If you like the outdoor life, this is it. The Sunshine Coast has a small population and limited shopping opportunities, a couple of small malls, no big box shopping. This was a culture shock for me, however, within six months my window shopping urges had gone. The occasional shopping adventure to Vancouver or Bellingham (USA) occurs every couple of months, we make lists...

After a year I still pinch myself about my life, still feel like I’m on holiday and have utter confidence that money is never going to be an issue and I really can have anything I want. The projects like the deck, the picnic table and the ongoing garden landscaping give far more reward than any paid work could.

The year has been full of events and we will build on them in 2009. This is a “bring your boots” place and the beauty is difficult to describe. The social side of life has changed a bit, we know some people, recognise faces here and there and don’t feel like outsiders any more.
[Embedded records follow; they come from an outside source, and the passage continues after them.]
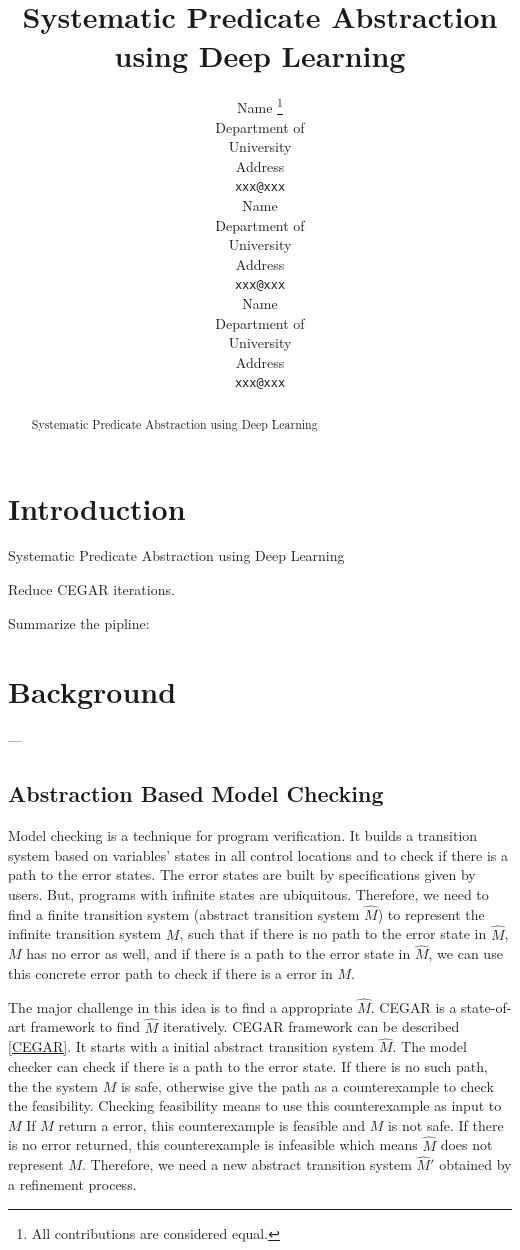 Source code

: \documentclass{article}
\title{Systematic Predicate Abstraction using Deep Learning}
\author{
  Name \thanks{All contributions are considered equal.}\\
  Department of \\
   University\\
  Address \\
  \texttt{xxx@xxx} \\
   \And
 Name \samethanks\\
  Department of \\
   University\\
  Address \\
  \texttt{xxx@xxx} \\
     \And
 Name \samethanks\\
  Department of \\
   University\\
  Address \\
  \texttt{xxx@xxx} \\
}
\begin{document}
\maketitle

\begin{abstract}
Systematic Predicate Abstraction using Deep Learning
\end{abstract}




\section{Introduction}
Systematic Predicate Abstraction using Deep Learning

Reduce CEGAR iterations.

Summarize the pipline:

\section{Background}
---
\subsection{Abstraction Based Model Checking}
Model checking is a technique for program verification. It builds a transition system based on variables' states in all control locations and to check if there is a path to the error states. The error states are built by specifications given by users. But, programs with infinite states are ubiquitous. Therefore, we need to find a finite transition system (abstract transition system $\widehat{M}$) to represent the infinite transition system $M$, such that if there is no path to the error state in $\widehat{M}$, $M$ has no error as well, and if there is a path to the error state in $\widehat{M}$, we can use this concrete error path to check if there is a error in $M$.

The major challenge in this idea is to find a appropriate $\widehat{M}$. CEGAR \cite{10.1007/10722167_15} is a state-of-art framework to find $\widehat{M}$ iteratively. CEGAR framework can be described \ref{CEGAR}. It starts with a initial abstract transition system $\widehat{M}$. The model checker can check if there is a path to the error state. If there is no such path, the the system $M$ is safe, otherwise give the path as a counterexample to check the feasibility. Checking feasibility means to use this counterexample as input to $M$ If $M$ return a error, this counterexample is feasible and $M$ is not safe. If there is no error returned, this counterexample is infeasible which means $\widehat{M}$ does not represent $M$. Therefore, we need a new abstract transition system $\widehat{M}'$ obtained by a refinement process.
\end{document}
I would add that for your retirement years you may not be “on the go” all the time and you have to learn to enjoy being bored, together. There are no distractions from what you do and when you set on a project you can complete it. In this way, the difference from working life, scheduling recreational work, is dramatic. As an example, when building the deck, we worked five or so hours a day, for as many days as it took.

In a strange way, you lose weekends. An absolute pleasure while working.

Small price to pay.

One year Update

September, 2008 :

Culture Shock

I had observed that working at the Landing Gear emporium was a daily “grind” of eight hours of essentially doing very little or “enough” to pacify our so called superiors. The time spent at work, and travelling to work, was just waste. The average guy, dreaming about retirement has grand thoughts of escape, that the grind would stop and they’d be free to do whatever they want.
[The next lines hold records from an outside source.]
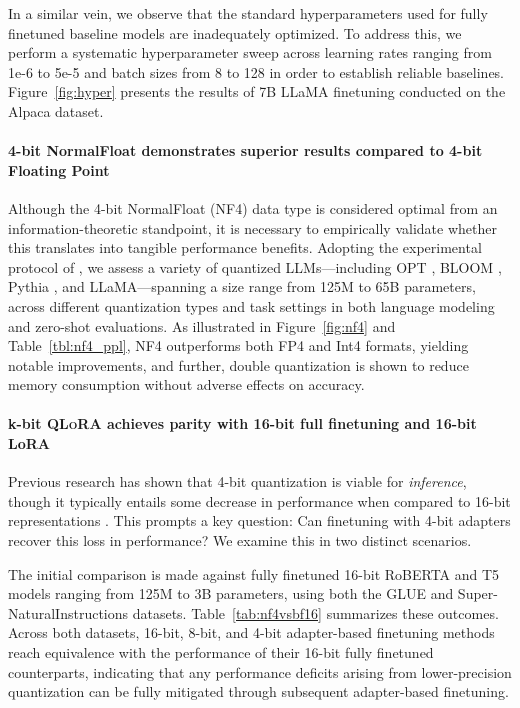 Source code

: In a similar vein, we observe that the standard hyperparameters used for fully finetuned baseline models are inadequately optimized. To address this, we perform a systematic hyperparameter sweep across learning rates ranging from 1e-6 to 5e-5 and batch sizes from 8 to 128 in order to establish reliable baselines. Figure~\ref{fig:hyper} presents the results of 7B LLaMA finetuning conducted on the Alpaca dataset.

\paragraph{4-bit NormalFloat demonstrates superior results compared to 4-bit Floating Point}

Although the 4-bit NormalFloat (NF4) data type is considered optimal from an information-theoretic standpoint, it is necessary to empirically validate whether this translates into tangible performance benefits. Adopting the experimental protocol of \citet{dettmers2022case}, we assess a variety of quantized LLMs—including OPT \citep{zhang2022opt}, BLOOM \cite{scao2022bloom}, Pythia \cite{biderman2023pythia}, and LLaMA—spanning a size range from 125M to 65B parameters, across different quantization types and task settings in both language modeling and zero-shot evaluations. As illustrated in Figure~\ref{fig:nf4} and Table~\ref{tbl:nf4_ppl}, NF4 outperforms both FP4 and Int4 formats, yielding notable improvements, and further, double quantization is shown to reduce memory consumption without adverse effects on accuracy.

\paragraph{k-bit \textsc{QLoRA} achieves parity with 16-bit full finetuning and 16-bit LoRA}

Previous research has shown that 4-bit quantization is viable for \emph{inference}, though it typically entails some decrease in performance when compared to 16-bit representations \citep{dettmers2022case,frantar2022gptq}. This prompts a key question: Can finetuning with 4-bit adapters recover this loss in performance? We examine this in two distinct scenarios.

The initial comparison is made against fully finetuned 16-bit RoBERTA and T5 models ranging from 125M to 3B parameters, using both the GLUE and Super-NaturalInstructions datasets. Table~\ref{tab:nf4vsbf16} summarizes these outcomes. Across both datasets, 16-bit, 8-bit, and 4-bit adapter-based finetuning methods reach equivalence with the performance of their 16-bit fully finetuned counterparts, indicating that any performance deficits arising from lower-precision quantization can be fully mitigated through subsequent adapter-based finetuning.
I stepped into this retirement thing with no expectations, didn’t know what I would do, except of course, discarding my peon status. It was new territory.

The feeling from day one is that you are on holiday, the strange effect is that you know that there will be no “end of the week” feelings and that it is open ended. This is just one of the strange feelings about retirement and a lot is down to the programming that we have had since primary school.

A second strangeness is that of guilt, this is a funny one and both of us have felt it. This is the conditioning I think, you feel some (not a lot) guilt about just making up your own mind about everything, waking up when you want, doing what you want and yes, not working for a living.

The thirty odd years of being rewarded is over, and whatever “work” you do for yourself is rewarded by achievement and nothing to do with cash, yes, you can save cash in various ways by being smart, but the paycheck has gone, which in itself is odd. The upward slope of accumulation has ended, and probably for the first year the pot stays the same because you don’t make a dent. However, you are very concious that the responsibility of money preservation has not ended and at some point the draw down will start.

Float Plane


Yes, float plane. The operator was Tofino air and our flightpath was on this coastline, not the Tofino coastline. It was a DHC2 Beaver and we were up in the air for around half an hour. It was a gift off our Ontario realtors, Ken and Sue Sherban, last year when we retired and it is certainly something I would do again in a year or so, Karen enjoyed it and the coast/mountain route the guy took us on was quite brilliant. I was surprised how smooth takeoff and landing was, but porpoise bay is usually a millpond anyway.

Small Fonts

August, 2008 :

Along with fonts increasingly getting smaller, I feel as though I'm being edged out of this life by complications.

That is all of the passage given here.